**Exercise instructions:**
Say how many lines in the records contain "split". The reply must consist of the number alone.

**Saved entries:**

*** Block opens ***

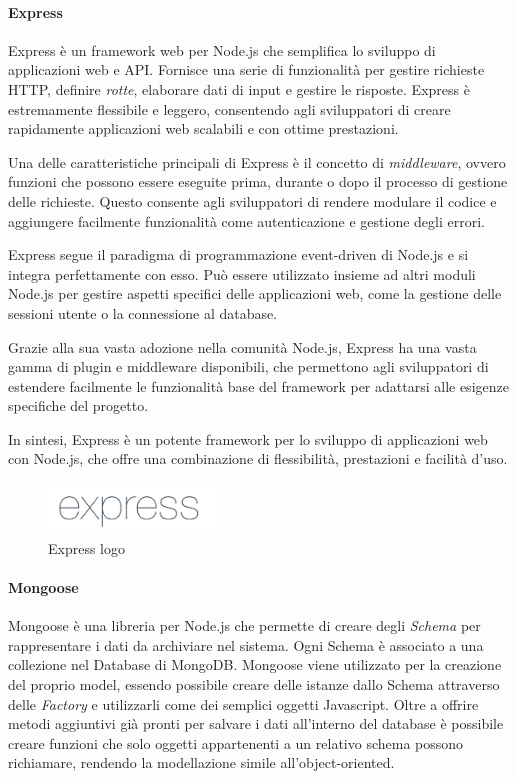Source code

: \paragraph{Express}
Express è un framework web per Node.js che semplifica lo sviluppo di applicazioni web e API. Fornisce una serie di funzionalità per gestire richieste HTTP, definire \emph{rotte}, elaborare dati di input e gestire le risposte. Express è estremamente flessibile e leggero, consentendo agli sviluppatori di creare rapidamente applicazioni web scalabili e con ottime prestazioni.

Una delle caratteristiche principali di Express è il concetto di \emph{middleware}, ovvero funzioni che possono essere eseguite prima, durante o dopo il processo di gestione delle richieste. Questo consente agli sviluppatori di rendere modulare il codice e aggiungere facilmente funzionalità come autenticazione e gestione degli errori.

Express segue il paradigma di programmazione event-driven di Node.js e si integra perfettamente con esso. Può essere utilizzato insieme ad altri moduli Node.js per gestire aspetti specifici delle applicazioni web, come la gestione delle sessioni utente o la connessione al database.

Grazie alla sua vasta adozione nella comunità Node.js, Express ha una vasta gamma di plugin e middleware disponibili, che permettono agli sviluppatori di estendere facilmente le funzionalità base del framework per adattarsi alle esigenze specifiche del progetto.

In sintesi, Express è un potente framework per lo sviluppo di applicazioni web con Node.js, che offre una combinazione di flessibilità, prestazioni e facilità d'uso.

\begin{figure}[H]
\centering
\includegraphics[width=0.4\textwidth]{img/logos/expressjs_logo.png}
\caption{Express logo}
\label{fig:express}
\end{figure}

\paragraph{Mongoose}
Mongoose è una libreria per Node.js che permette di creare degli \emph{Schema} per rappresentare i dati da archiviare nel sistema.
Ogni Schema è associato a una collezione nel Database di MongoDB.
Mongoose viene utilizzato per la creazione del proprio model, essendo possibile creare delle istanze dallo Schema attraverso delle \emph{Factory} e utilizzarli come dei semplici oggetti Javascript.
Oltre a offrire metodi aggiuntivi già pronti per salvare i dati all'interno del database è possibile creare funzioni che solo oggetti appartenenti a un relativo schema possono richiamare, rendendo la modellazione simile all'object-oriented.

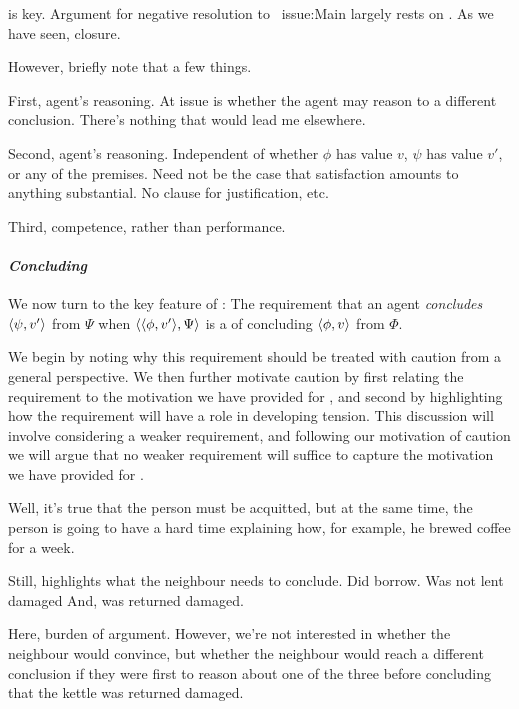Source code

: \begin{note}
  \izetaS{} is key.
  Argument for negative resolution to~{\color{red} issue:Main} largely rests on \izetaS{}.
  As we have seen, closure.

  However, briefly note that a few things.

  First, agent's reasoning.
  At issue is whether the agent may reason to a different conclusion.
  There's nothing that would lead me elsewhere.

  Second, agent's reasoning.
  Independent of whether \(\phi\) has value \(v\), \(\psi\) has value \(v'\), or any of the premises.
  Need not be the case that satisfaction amounts to anything substantial.
  No clause for justification, etc.

  Third, competence, rather than performance.
\end{note}

\paragraph*{\emph{Concluding}}

\begin{note}
  We now turn to the key feature of \izetaS{}:
  The requirement that an agent \emph{concludes} \(\langle \psi, v' \rangle\) from \(\Psi\) when \(\langle \langle \phi, v' \rangle, \Psi \rangle\) is a \requ{} of concluding \(\langle \phi, v \rangle\) from \(\Phi\).

  We begin by noting why this requirement should be treated with caution from a general perspective.
  We then further motivate caution by first relating the requirement to the motivation we have provided for \csN{}, and second by highlighting how the requirement will have a role in developing tension.
  This discussion will involve considering a weaker requirement, and following our motivation of caution we will argue that no weaker requirement will suffice to capture the motivation we have provided for \csN{}.
\end{note}


\begin{note}
  Well, it's true that the person must be acquitted, but at the same time, the person is going to have a hard time explaining how, for example, he brewed coffee for a week.

  Still, highlights what the neighbour needs to conclude.
  Did borrow.
  Was not lent damaged
  And, was returned damaged.

  Here, burden of argument.
  However, we're not interested in whether the neighbour would convince, but whether the neighbour would reach a different conclusion if they were first to reason about one of the three before concluding that the kettle was returned damaged.
\end{note}

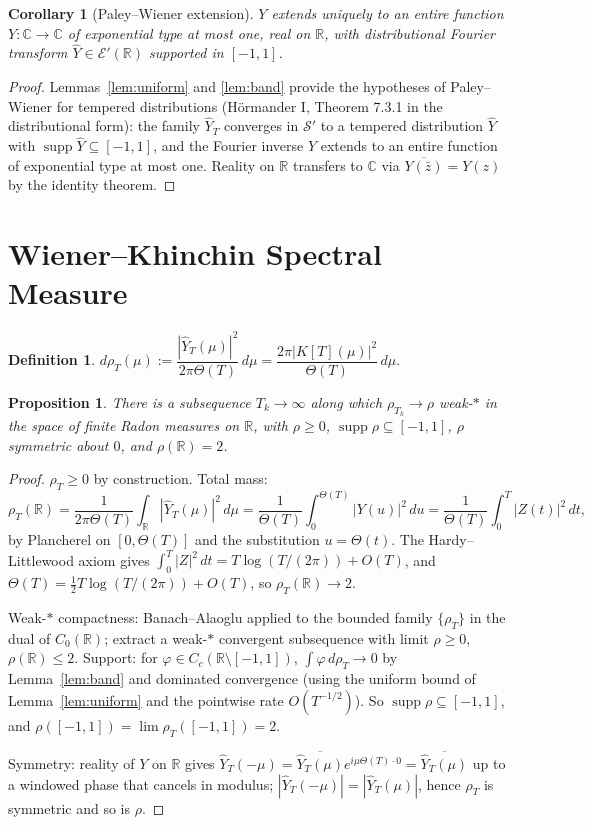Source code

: \documentclass[11pt,a4paper]{article}
\theoremstyle{plain}
\newtheorem{proposition}[theorem]{Proposition}
\newtheorem{corollary}[theorem]{Corollary}
\theoremstyle{definition}
\newtheorem{definition}[theorem]{Definition}
\theoremstyle{remark}
\newcommand{\R}{\mathbb{R}}
\newcommand{\C}{\mathbb{C}}
\DeclareMathOperator{\supp}{supp}
\begin{document}
\begin{corollary}[Paley--Wiener extension]\label{cor:PW}
$Y$ extends uniquely to an entire function $Y:\C\to\C$ of exponential type at most one, real on $\R$, with distributional Fourier transform $\hat Y\in\mathcal E'(\R)$ supported in $[-1,1]$.
\end{corollary}

\begin{proof}
Lemmas~\ref{lem:uniform} and \ref{lem:band} provide the hypotheses of Paley--Wiener for tempered distributions (Hörmander I, Theorem 7.3.1 in the distributional form): the family $\hat Y_T$ converges in $\mathcal S'$ to a tempered distribution $\hat Y$ with $\supp\hat Y\subseteq[-1,1]$, and the Fourier inverse $Y$ extends to an entire function of exponential type at most one. Reality on $\R$ transfers to $\C$ via $\overline{Y(\bar z)}=Y(z)$ by the identity theorem.
\end{proof}

\section{Wiener--Khinchin Spectral Measure}

\begin{definition}\label{def:rhoT}
$d\rho_T(\mu):=\dfrac{|\hat Y_T(\mu)|^2}{2\pi\Theta(T)}\,d\mu=\dfrac{2\pi|K[T](\mu)|^2}{\Theta(T)}\,d\mu$.
\end{definition}

\begin{proposition}\label{prop:WK}
There is a subsequence $T_k\to\infty$ along which $\rho_{T_k}\to\rho$ weak-$*$ in the space of finite Radon measures on $\R$, with $\rho\ge 0$, $\supp\rho\subseteq[-1,1]$, $\rho$ symmetric about $0$, and $\rho(\R)=2$.
\end{proposition}

\begin{proof}
$\rho_T\ge 0$ by construction. Total mass:
\[
\rho_T(\R)=\frac{1}{2\pi\Theta(T)}\int_\R|\hat Y_T(\mu)|^2\,d\mu=\frac{1}{\Theta(T)}\int_0^{\Theta(T)}|Y(u)|^2\,du=\frac{1}{\Theta(T)}\int_0^T|Z(t)|^2\,dt,
\]
by Plancherel on $[0,\Theta(T)]$ and the substitution $u=\Theta(t)$. The Hardy--Littlewood axiom gives $\int_0^T|Z|^2\,dt=T\log(T/(2\pi))+O(T)$, and $\Theta(T)=\tfrac12 T\log(T/(2\pi))+O(T)$, so $\rho_T(\R)\to 2$.

Weak-$*$ compactness: Banach--Alaoglu applied to the bounded family $\{\rho_T\}$ in the dual of $C_0(\R)$; extract a weak-$*$ convergent subsequence with limit $\rho\ge 0$, $\rho(\R)\le 2$. Support: for $\varphi\in C_c(\R\setminus[-1,1])$, $\int\varphi\,d\rho_T\to 0$ by Lemma~\ref{lem:band} and dominated convergence (using the uniform bound of Lemma~\ref{lem:uniform} and the pointwise rate $O(T^{-1/2})$). So $\supp\rho\subseteq[-1,1]$, and $\rho([-1,1])=\lim\rho_T([-1,1])=2$.

Symmetry: reality of $Y$ on $\R$ gives $\hat Y_T(-\mu)=\overline{\hat Y_T(\mu)}e^{i\mu\Theta(T)\cdot 0}=\overline{\hat Y_T(\mu)}$ up to a windowed phase that cancels in modulus; $|\hat Y_T(-\mu)|=|\hat Y_T(\mu)|$, hence $\rho_T$ is symmetric and so is $\rho$.
\end{proof}
\end{document}
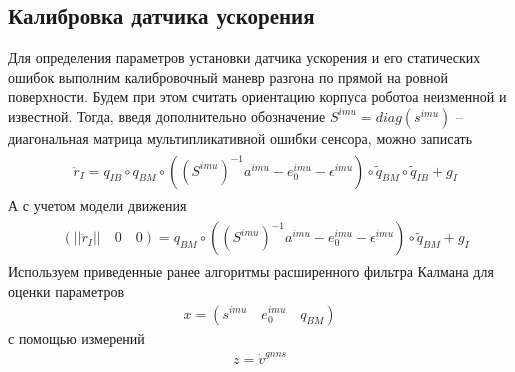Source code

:\documentclass[a4paper,12pt]{article}
\begin{document}
\subsection{Калибровка датчика ускорения}
Для определения параметров установки датчика ускорения и его статических ошибок выполним калибровочный маневр разгона по прямой на ровной поверхности. Будем при этом считать ориентацию корпуса роботоа неизменной и известной. Тогда, введя дополнительно обозначение $S^{imu} = diag(s^{imu})$ -- диагональная матрица мультипликативной ошибки сенсора, можно записать
\begin{align} 
\begin{split} \label{eq:imu_calib_1}
&\ddot{r}_{I}  = {q}_{IB} \circ q_{BM} \circ ((S^{imu})^{-1} a^{imu} - e^{imu}_0 - \epsilon^{imu}) \circ \tilde{q}_{BM} \circ \tilde{q}_{IB} + g_I
\end{split}
\end{align}
А с учетом модели движения
\begin{align} 
\begin{split} \label{eq:imu_calib_2}
&(||\ddot{r}_{I}|| \quad 0 \quad 0)  = q_{BM} \circ ((S^{imu})^{-1} a^{imu} - e^{imu}_0 - \epsilon^{imu}) \circ \tilde{q}_{BM} + g_I
\end{split}
\end{align}
Используем приведенные ранее алгоритмы расширенного фильтра Калмана для оценки параметров
\begin{align} 
x = (s^{imu} \quad e^{imu}_0 \quad {q}_{BM})
\end{align}
с помощью измерений 
\begin{align} 
z = \dot{v}^{gnns}
\end{align}
\end{document}
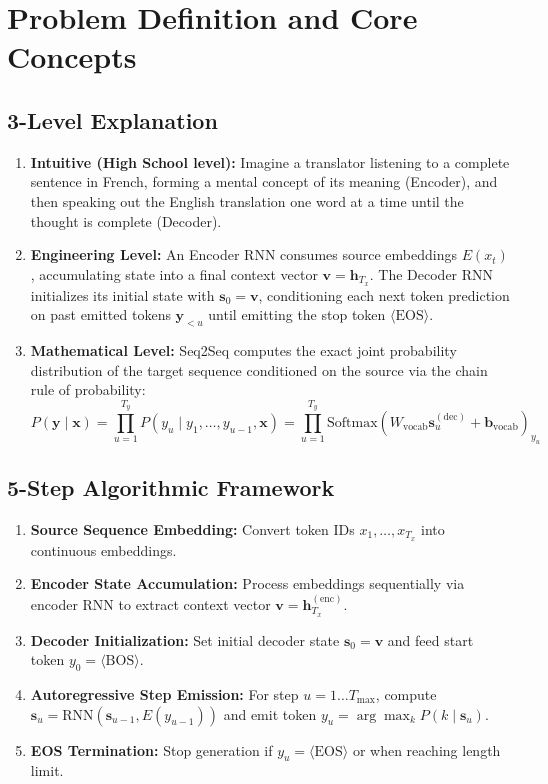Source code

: \documentclass[11pt,a4paper]{article}
\theoremstyle{definition}
\begin{document}
\section{Problem Definition and Core Concepts}

\subsection{3-Level Explanation}
\begin{enumerate}
    \item \textbf{Intuitive (High School level):} Imagine a translator listening to a complete sentence in French, forming a mental concept of its meaning (Encoder), and then speaking out the English translation one word at a time until the thought is complete (Decoder).
    \item \textbf{Engineering Level:} An Encoder RNN consumes source embeddings $E(x_t)$, accumulating state into a final context vector $\mathbf{v} = \mathbf{h}_{T_x}$. The Decoder RNN initializes its initial state with $\mathbf{s}_0 = \mathbf{v}$, conditioning each next token prediction on past emitted tokens $\mathbf{y}_{<u}$ until emitting the stop token $\langle \text{EOS} \rangle$.
    \item \textbf{Mathematical Level:} Seq2Seq computes the exact joint probability distribution of the target sequence conditioned on the source via the chain rule of probability:
    \begin{equation}
    P(\mathbf{y} \mid \mathbf{x}) = \prod_{u=1}^{T_y} P(y_u \mid y_1, \dots, y_{u-1}, \mathbf{x}) = \prod_{u=1}^{T_y} \text{Softmax}\left( W_{\text{vocab}} \mathbf{s}_u^{(\text{dec})} + \mathbf{b}_{\text{vocab}} \right)_{y_u}
    \end{equation}
\end{enumerate}

\subsection{5-Step Algorithmic Framework}
\begin{enumerate}
    \item \textbf{Source Sequence Embedding:} Convert token IDs $x_1, \dots, x_{T_x}$ into continuous embeddings.
    \item \textbf{Encoder State Accumulation:} Process embeddings sequentially via encoder RNN to extract context vector $\mathbf{v} = \mathbf{h}_{T_x}^{(\text{enc})}$.
    \item \textbf{Decoder Initialization:} Set initial decoder state $\mathbf{s}_0 = \mathbf{v}$ and feed start token $y_0 = \langle \text{BOS} \rangle$.
    \item \textbf{Autoregressive Step Emission:} For step $u = 1 \dots T_{\max}$, compute $\mathbf{s}_u = \text{RNN}(\mathbf{s}_{u-1}, E(y_{u-1}))$ and emit token $y_u = \arg\max_k P(k \mid \mathbf{s}_u)$.
    \item \textbf{EOS Termination:} Stop generation if $y_u = \langle \text{EOS} \rangle$ or when reaching length limit.
\end{enumerate}
\end{document}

*** Block closes ***

**Result below:**
4